My Fish Story

Drew Condon
team-mylestone
Published in
6 min readNov 15, 2017
Me in the back keeping watch, my mom holding my brother Grant keeping a Coor’s original safe while my grandfather pretends to eat a hard earned scup.

One picture

There’s this one special picture I have of myself, my mother, and one of my brothers watching my grandfather Tom pretending to eat a live fish. I’m probably 6–7 years old, he’d be about 60. I’m guessing. He was really a man of few words, but intensely funny in his own quiet ways. He passed away five years ago. He is deeply missed by his whole giant family. In the picture, we’re sitting on a wooden dock attached to a short pier in the Bass River that cuts through West Dennis down the Cape.

We called the area the “town dock” growing up. I have no idea the real name, I don’t think it even has one. It’s a rickety old thing at the end of a sandy cul-de-sac on this little spit of land where locals go just to launch their boats. There is a beach that’s about 3 feet wide by 10 feet long. It kind of smells like motor oil and low tide. Its COVERED in eelgrass and seaweed and armies of fiddler crabs. Glamorous New Englandy stuff. We used to walk to the dock from my grandparents’ Victorian house on Church St. about a half mile away. A house that was a giant ancient sea captain’s house filled with secret passages and hidden dangers.

The picture was taken after a morning of fishing. I don’t know if it’s the first time we ever went fishing, but it’s got to be pretty close. We caught a scup. I think we actually might have caught a few.

My grandfather thought it would be funny to pretend to eat the fish right there on the dock. I think I must have thought it was pretty funny at the time too (although I don’t look it). I can almost remember him laughing, or at least I think I can.
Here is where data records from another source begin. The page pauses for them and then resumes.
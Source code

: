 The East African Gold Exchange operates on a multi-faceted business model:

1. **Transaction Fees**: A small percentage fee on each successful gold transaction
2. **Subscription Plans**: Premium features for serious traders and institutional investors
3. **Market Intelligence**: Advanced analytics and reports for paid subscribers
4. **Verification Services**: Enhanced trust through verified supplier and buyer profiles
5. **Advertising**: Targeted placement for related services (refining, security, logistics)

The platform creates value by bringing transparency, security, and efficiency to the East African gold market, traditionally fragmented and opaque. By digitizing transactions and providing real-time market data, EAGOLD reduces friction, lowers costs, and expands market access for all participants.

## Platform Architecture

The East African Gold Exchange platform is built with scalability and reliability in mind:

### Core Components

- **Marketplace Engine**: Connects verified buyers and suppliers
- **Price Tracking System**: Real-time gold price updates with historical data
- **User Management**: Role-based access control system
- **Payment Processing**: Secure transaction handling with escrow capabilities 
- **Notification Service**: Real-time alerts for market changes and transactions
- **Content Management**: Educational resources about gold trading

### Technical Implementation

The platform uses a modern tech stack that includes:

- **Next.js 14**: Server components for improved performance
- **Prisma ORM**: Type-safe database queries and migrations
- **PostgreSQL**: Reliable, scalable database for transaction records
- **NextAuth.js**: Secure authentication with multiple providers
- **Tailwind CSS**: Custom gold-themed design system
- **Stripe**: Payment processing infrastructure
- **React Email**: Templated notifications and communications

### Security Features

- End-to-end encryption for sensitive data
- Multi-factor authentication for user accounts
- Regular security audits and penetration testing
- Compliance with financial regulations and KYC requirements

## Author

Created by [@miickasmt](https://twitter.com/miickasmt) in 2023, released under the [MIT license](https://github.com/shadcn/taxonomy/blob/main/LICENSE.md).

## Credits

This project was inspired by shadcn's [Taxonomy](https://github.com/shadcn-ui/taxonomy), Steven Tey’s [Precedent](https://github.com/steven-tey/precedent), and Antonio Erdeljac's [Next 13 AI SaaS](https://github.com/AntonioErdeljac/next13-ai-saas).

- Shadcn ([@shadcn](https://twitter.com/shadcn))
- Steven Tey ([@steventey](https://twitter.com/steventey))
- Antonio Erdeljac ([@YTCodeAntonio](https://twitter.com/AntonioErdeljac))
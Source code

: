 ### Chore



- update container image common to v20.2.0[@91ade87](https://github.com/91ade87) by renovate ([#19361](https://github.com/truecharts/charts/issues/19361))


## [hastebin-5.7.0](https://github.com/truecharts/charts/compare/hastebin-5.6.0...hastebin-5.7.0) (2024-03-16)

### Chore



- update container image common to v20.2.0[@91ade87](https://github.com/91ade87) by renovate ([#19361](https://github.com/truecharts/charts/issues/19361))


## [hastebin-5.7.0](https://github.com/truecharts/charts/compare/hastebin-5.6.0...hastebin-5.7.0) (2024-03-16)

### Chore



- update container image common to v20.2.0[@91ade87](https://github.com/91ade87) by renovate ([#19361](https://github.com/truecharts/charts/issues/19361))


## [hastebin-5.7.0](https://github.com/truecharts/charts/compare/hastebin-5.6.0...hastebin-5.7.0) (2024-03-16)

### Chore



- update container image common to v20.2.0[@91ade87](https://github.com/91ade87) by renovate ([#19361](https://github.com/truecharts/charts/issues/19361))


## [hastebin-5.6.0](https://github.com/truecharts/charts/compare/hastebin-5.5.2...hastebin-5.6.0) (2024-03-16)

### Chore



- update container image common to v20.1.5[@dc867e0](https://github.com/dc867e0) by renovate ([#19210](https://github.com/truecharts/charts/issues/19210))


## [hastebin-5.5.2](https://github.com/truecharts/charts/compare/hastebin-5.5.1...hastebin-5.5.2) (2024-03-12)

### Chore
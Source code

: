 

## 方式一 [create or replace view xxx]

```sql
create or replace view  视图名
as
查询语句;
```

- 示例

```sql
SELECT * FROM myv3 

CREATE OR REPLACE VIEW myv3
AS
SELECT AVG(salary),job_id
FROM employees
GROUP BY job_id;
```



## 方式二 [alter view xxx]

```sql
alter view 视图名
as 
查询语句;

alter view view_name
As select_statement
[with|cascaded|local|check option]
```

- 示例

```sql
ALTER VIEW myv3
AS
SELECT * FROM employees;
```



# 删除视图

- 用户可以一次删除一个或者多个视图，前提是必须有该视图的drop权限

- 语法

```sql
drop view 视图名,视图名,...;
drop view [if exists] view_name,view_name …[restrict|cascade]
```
By most accounts this was a pretty unremarkable moment on a pretty unremarkable day. If I didn’t have the photo, I’m sure I wouldn’t have remembered a thing.

I’ve kept this photo (one way or another) for a long long time because in this one special picture is a flood of memories and stories and emotions about a time and place that now feels really quite far away. It’s all the nostalgia I have for a 1980s early childhood, the old Cape in the summer, and my relationship with my grandfather and family rolled into one salient emotional moment.

Memory makers

Fast forward to today. The quality and amount of pictures we are able to take with our phones is intimidating. It’s really hard to imagine that just 15 years ago most of us would buy an expensive uni-tasker picture machine, spend more money on limiting physical film, and then drive to a place to pay even more money for a stranger to develop our pictures over the course of a week. It seems clear those experiences caused us all to self-curate our memory making activities because there was an obvious and real economic constraint. Hence my one special picture and countless other family photo albums handed down over time.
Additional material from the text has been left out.